#### [WHAT TO PRODUCE]
Give the records again word for word. Leave every picture out.

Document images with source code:
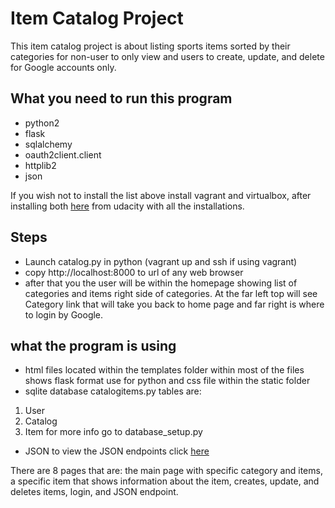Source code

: # Item Catalog Project

This item catalog project is about listing sports items sorted by their categories for non-user to only view and users to create, update, and delete for Google accounts only.

## What you need to run this program

* python2
* flask
* sqlalchemy
* oauth2client.client
* httplib2
* json

If you wish not to install the list above install vagrant and virtualbox, after installing both [here](https://github.com/udacity/fullstack-nanodegree-vm) from udacity with all the installations.

## Steps

* Launch catalog.py in python (vagrant up and ssh if using vagrant)
* copy http://localhost:8000 to url of any web browser
* after that you the user will be within the homepage showing list of categories and items right side of categories. At the far left top will see Category link that will take you back to home page and far right is where to login by Google.

## what the program is using

* html files located within the templates folder within most of the files shows flask format use for python and css file within the static folder
* sqlite database catalogitems.py tables are:
1. User
2. Catalog
3. Item
for more info go to database_setup.py
* JSON to view the JSON endpoints click [here](http://localhost:8000/catalog/catalog.json)

There are 8 pages that are: the main page with specific category and items, a specific item that shows information about the item, creates, update, and deletes items, login, and JSON endpoint.
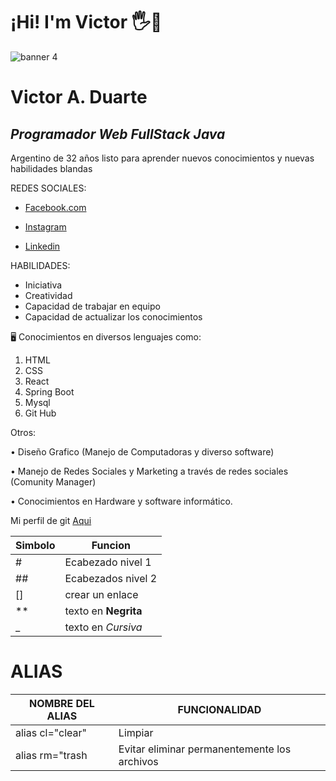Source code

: # ¡Hi! I'm Victor 🖐👨‍
![banner 4](https://user-images.githubusercontent.com/105324390/226381424-0570bf8d-1cf6-43ad-889e-55bb7730de9d.jpg)

# Victor A. Duarte
## _Programador Web FullStack Java_

 Argentino de 32 años listo para aprender nuevos conocimientos y nuevas habilidades blandas 
 
REDES SOCIALES:

 - [Facebook.com](https://www.facebook.com/viktor.duarte.5?mibextid=ZbWKwL)

- [Instagram](https://instagram.com/viktorduarte?igshid=ZDdkNTZiNTM=)

- [Linkedin](https://www.linkedin.com/in/victor-duarte-04a1b1261)

HABILIDADES:
* Iniciativa
* Creatividad 
* Capacidad de trabajar en equipo 
* Capacidad de actualizar los conocimientos
 
🖥 Conocimientos en diversos lenguajes como:
1. HTML
2. CSS
3. React
4. Spring Boot
5. Mysql
6. Git Hub

Otros:

• Diseño Grafico (Manejo de Computadoras y diverso software)

• Manejo de Redes Sociales y Marketing a través de redes sociales (Comunity Manager)

• Conocimientos en Hardware y software informático.

Mi perfil de git [Aqui](https://github.com/VIKDUART)

| Simbolo | Funcion |
|------------------------|------------------------|
| #                     |  Ecabezado nivel 1       |        
|##                     |   Ecabezados nivel 2     |
|[]                     |  crear un enlace         |       
|**                     |  texto en **Negrita**     |      
|_                      | texto en _Cursiva_        |

# ALIAS
| NOMBRE DEL ALIAS | FUNCIONALIDAD |
|------------------|---------------|
| alias cl="clear" | Limpiar        |
|alias rm="trash| Evitar eliminar permanentemente los archivos |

#### [RESULT OF THE EXERCISE]
Source code

: # Item Catalog Project

This item catalog project is about listing sports items sorted by their categories for non-user to only view and users to create, update, and delete for Google accounts only.

## What you need to run this program

* python2
* flask
* sqlalchemy
* oauth2client.client
* httplib2
* json

If you wish not to install the list above install vagrant and virtualbox, after installing both [here](https://github.com/udacity/fullstack-nanodegree-vm) from udacity with all the installations.

## Steps

* Launch catalog.py in python (vagrant up and ssh if using vagrant)
* copy http://localhost:8000 to url of any web browser
* after that you the user will be within the homepage showing list of categories and items right side of categories. At the far left top will see Category link that will take you back to home page and far right is where to login by Google.

## what the program is using

* html files located within the templates folder within most of the files shows flask format use for python and css file within the static folder
* sqlite database catalogitems.py tables are:
1. User
2. Catalog
3. Item
for more info go to database_setup.py
* JSON to view the JSON endpoints click [here](http://localhost:8000/catalog/catalog.json)

There are 8 pages that are: the main page with specific category and items, a specific item that shows information about the item, creates, update, and deletes items, login, and JSON endpoint.
Source code

: # ¡Hi! I'm Victor 🖐👨‍
![banner 4](https://user-images.githubusercontent.com/105324390/226381424-0570bf8d-1cf6-43ad-889e-55bb7730de9d.jpg)

# Victor A. Duarte
## _Programador Web FullStack Java_

 Argentino de 32 años listo para aprender nuevos conocimientos y nuevas habilidades blandas 
 
REDES SOCIALES:

 - [Facebook.com](https://www.facebook.com/viktor.duarte.5?mibextid=ZbWKwL)

- [Instagram](https://instagram.com/viktorduarte?igshid=ZDdkNTZiNTM=)

- [Linkedin](https://www.linkedin.com/in/victor-duarte-04a1b1261)

HABILIDADES:
* Iniciativa
* Creatividad 
* Capacidad de trabajar en equipo 
* Capacidad de actualizar los conocimientos
 
🖥 Conocimientos en diversos lenguajes como:
1. HTML
2. CSS
3. React
4. Spring Boot
5. Mysql
6. Git Hub

Otros:

• Diseño Grafico (Manejo de Computadoras y diverso software)

• Manejo de Redes Sociales y Marketing a través de redes sociales (Comunity Manager)

• Conocimientos en Hardware y software informático.

Mi perfil de git [Aqui](https://github.com/VIKDUART)

| Simbolo | Funcion |
|------------------------|------------------------|
| #                     |  Ecabezado nivel 1       |        
|##                     |   Ecabezados nivel 2     |
|[]                     |  crear un enlace         |       
|**                     |  texto en **Negrita**     |      
|_                      | texto en _Cursiva_        |

# ALIAS
| NOMBRE DEL ALIAS | FUNCIONALIDAD |
|------------------|---------------|
| alias cl="clear" | Limpiar        |
|alias rm="trash| Evitar eliminar permanentemente los archivos |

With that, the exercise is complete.